Refugees Trek to Houston Astrodome
RENEE MONTAGNE, host:
And throughout the day, refugees in New Orleans' Superdome will be put on buses to the Astrodome in Houston. The Federal Emergency Management Agency, FEMA, has chartered about 500 buses for the 350-mile move. Forty years ago, the Astrodome was America's first domed stadium. The 18-story facility was host to the Houston Oilers football team, the Astros baseball team. Last month, developers announced plans for turning the rarely used facility into a hotel. In the meantime, it will be used to house refugees from the hurricane. Capella Tucker of Houston Public Radio reports.
CAPELLA TUCKER reporting:
Houston Mayor Bill White says nobody knows how long the Katrina evacuees will be calling the Astrodome home.
Mayor BILL WHITE (Houston): So we are approaching this with confidence, but some humility, that no American community has dealt with a population the size we may be dealing with.
TUCKER: To prepare, the air-conditioning unit in the Dome has been turned on and bathrooms and locker rooms have been cleaned. Toilets are operational in most of the building and, while officials couldn't say exactly how many, they are confident the plumbing will work. Harris County Judge Robert Eckels has little doubt the 40-year-old sporting venue will be able to handle those coming from the Superdome.
Judge ROBERT ECKELS (Harris County): We do have water in the Dome. We do have locker rooms and showers in the Dome. We can set up more. We have air conditioning. We can serve, through our kitchens in the Dome and through the crowds that it is designed to serve, the kinds of people that are coming in today.
TUCKER: Cots and linens are being shipped in and people will sleep on what used to be the playing field. Eckels says they are assessing the kitchen facilities that are normally used for sporting events.
Judge ECKELS: More importantly, though, is the social conditions and the psychological conditions of living in a family of 20,000 people. Folks just don't tend to do well with that over a long period of time.
TUCKER: To take care of more than the basic necessities, a nursery, health clinic and an entertainment area with TVs are being set up. Tim Kidwell is director of disaster services for the Houston chapter of the American Red Cross.

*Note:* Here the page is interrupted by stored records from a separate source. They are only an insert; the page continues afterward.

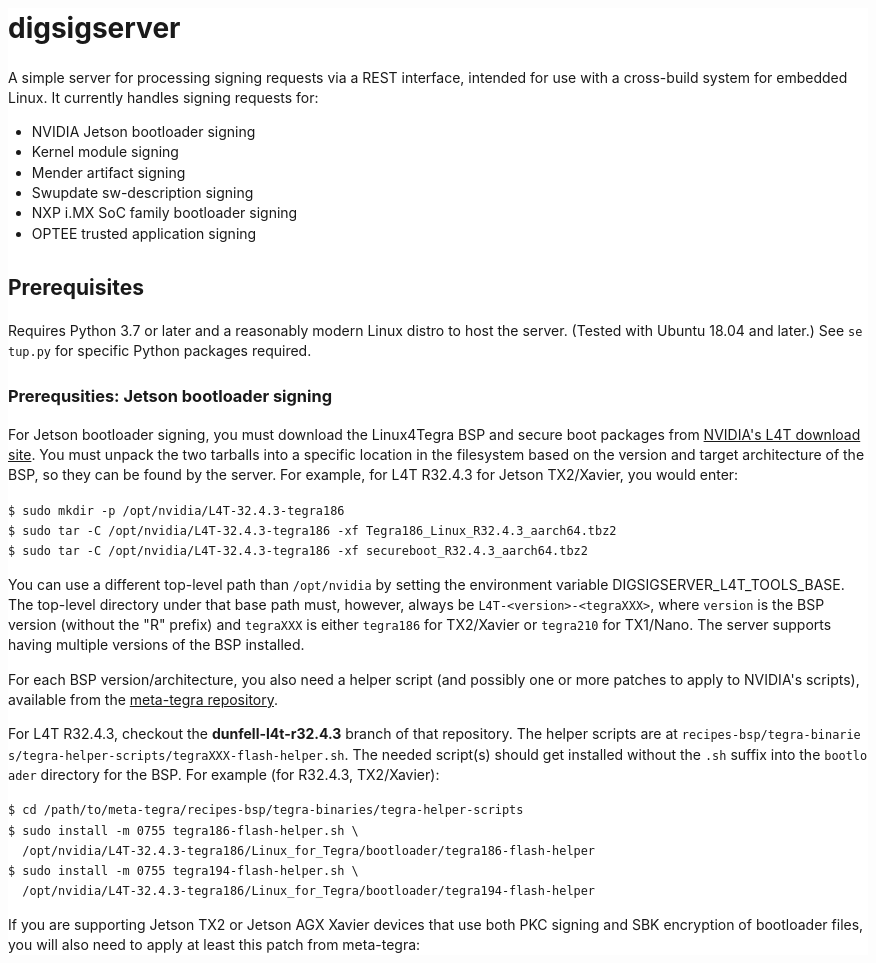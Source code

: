 # digsigserver
A simple server for processing signing requests via a REST interface, intended for
use with a cross-build system for embedded Linux. It currently handles signing
requests for:
* NVIDIA Jetson bootloader signing
* Kernel module signing
* Mender artifact signing
* Swupdate sw-description signing
* NXP i.MX SoC family bootloader signing
* OPTEE trusted application signing

## Prerequisites
Requires Python 3.7 or later and a reasonably modern Linux distro to host
the server.  (Tested with Ubuntu 18.04 and later.)  See `setup.py` for
specific Python packages required. 

### Prerequsities: Jetson bootloader signing
For Jetson bootloader signing, you must download the Linux4Tegra BSP and
secure boot packages from [NVIDIA's L4T download site](https://developer.nvidia.com/embedded/linux-tegra).
You must unpack the two tarballs into a specific location in the filesystem
based on the version and target architecture of the BSP, so they can be found
by the server.  For example, for L4T R32.4.3 for Jetson TX2/Xavier, you would enter:

    $ sudo mkdir -p /opt/nvidia/L4T-32.4.3-tegra186
    $ sudo tar -C /opt/nvidia/L4T-32.4.3-tegra186 -xf Tegra186_Linux_R32.4.3_aarch64.tbz2
    $ sudo tar -C /opt/nvidia/L4T-32.4.3-tegra186 -xf secureboot_R32.4.3_aarch64.tbz2

You can use a different top-level path than `/opt/nvidia` by setting the environment
variable DIGSIGSERVER_L4T_TOOLS_BASE. The top-level directory under that base path
must, however, always be `L4T-<version>-<tegraXXX>`, where `version` is the BSP
version (without the "R" prefix) and `tegraXXX` is either `tegra186` for TX2/Xavier or
`tegra210` for TX1/Nano. The server supports having multiple versions of the BSP
installed.

For each BSP version/architecture, you also need a helper script (and possibly one or more
patches to apply to NVIDIA's scripts), available from the
[meta-tegra repository](https://github.com/madisongh/meta-tegra).

For L4T R32.4.3, checkout the **dunfell-l4t-r32.4.3** branch of that repository. The helper scripts
are at `recipes-bsp/tegra-binaries/tegra-helper-scripts/tegraXXX-flash-helper.sh`. The
needed script(s) should get installed without the `.sh` suffix into the `bootloader`
directory for the BSP.  For example (for R32.4.3, TX2/Xavier):

    $ cd /path/to/meta-tegra/recipes-bsp/tegra-binaries/tegra-helper-scripts
    $ sudo install -m 0755 tegra186-flash-helper.sh \
      /opt/nvidia/L4T-32.4.3-tegra186/Linux_for_Tegra/bootloader/tegra186-flash-helper
    $ sudo install -m 0755 tegra194-flash-helper.sh \
      /opt/nvidia/L4T-32.4.3-tegra186/Linux_for_Tegra/bootloader/tegra194-flash-helper

If you are supporting Jetson TX2 or Jetson AGX Xavier devices that use both PKC
signing and SBK encryption of bootloader files, you will also need to apply at
least this patch from meta-tegra:
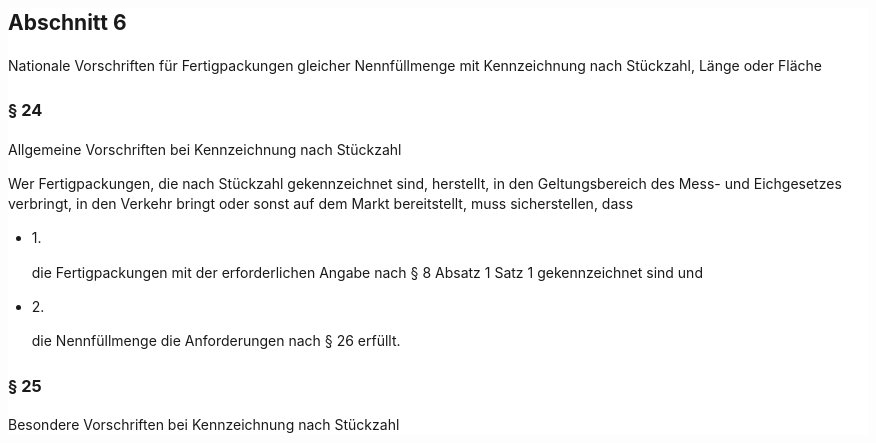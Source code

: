 </div>

</div>

</div>

<span id="BJNR250410020BJNG000600000.html"></span>

## Abschnitt 6  
Nationale Vorschriften für Fertigpackungen gleicher Nennfüllmenge mit Kennzeichnung nach Stückzahl, Länge oder Fläche

<span id="BJNR250410020BJNE002500000.html"></span>

### § 24  
Allgemeine Vorschriften bei Kennzeichnung nach Stückzahl

<div>

<div class="jnhtml">

<div>

<div class="jurAbsatz">

Wer Fertigpackungen, die nach Stückzahl gekennzeichnet sind, herstellt,
in den Geltungsbereich des Mess- und Eichgesetzes verbringt, in den
Verkehr bringt oder sonst auf dem Markt bereitstellt, muss
sicherstellen, dass

  - 1\.
    
    <div>
    
    die Fertigpackungen mit der erforderlichen Angabe nach § 8 Absatz 1
    Satz 1 gekennzeichnet sind und
    
    </div>

  - 2\.
    
    <div>
    
    die Nennfüllmenge die Anforderungen nach § 26 erfüllt.
    
    </div>

</div>

</div>

</div>

</div>

<span id="BJNR250410020BJNE002600000.html"></span>

### § 25  
Besondere Vorschriften bei Kennzeichnung nach Stückzahl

Mr. TIM KIDWELL (Director of Disaster Services, American Red Cross, Houston Chapter): We've set up an area for mental health. We've set up an area for first aid. So we've tried to organize the Dome as best we can to accommodate all the different needs that we have in running, basically, a small city.
TUCKER: The shelter is going to be a cooperative venture with FEMA, county and city officials, the Red Cross and other local charities. Mayor White says they are counting on Houston's non-profit and faith-based agencies to help.
Mayor WHITE: ...people who've been very badly traumatized, there are some people--great people from all walks of life, but including some of those who did not have shelter before Hurricane Katrina that will be part of the population, and it will really be a challenge to all of our social service providers.
TUCKER: Evacuees will be free to come and go from the Astrodome. The city's seven-and-a-half-mile light-rail line goes right by the complex. Many venues, such as museums and the YMCA, have offered free admissions to everyone seeking refuge from the hurricane.
Schooling for the kids is another concern. Classrooms may be set up in the Dome, and Texas Governor Rick Perry says they are working on opening up the school system.
Governor RICK PERRY (Texas): And I want those stranded families to know that the doors of Texas public schools are going to be immediately open to their school-age children. Under federal law, these children are entitled to enroll in school districts where they temporarily reside.
TUCKER: Just like everything else, details for that are still being worked out. The Astrodome is being used solely for the people coming from the Superdome. Evacuees who made their way to Houston on their own will not be sheltered in the Astrodome. Those evacuees, who are running out of money to pay for hotel rooms, are being referred to Red Cross shelters being set up across the city. For NPR News, I'm Capella Tucker in Houston.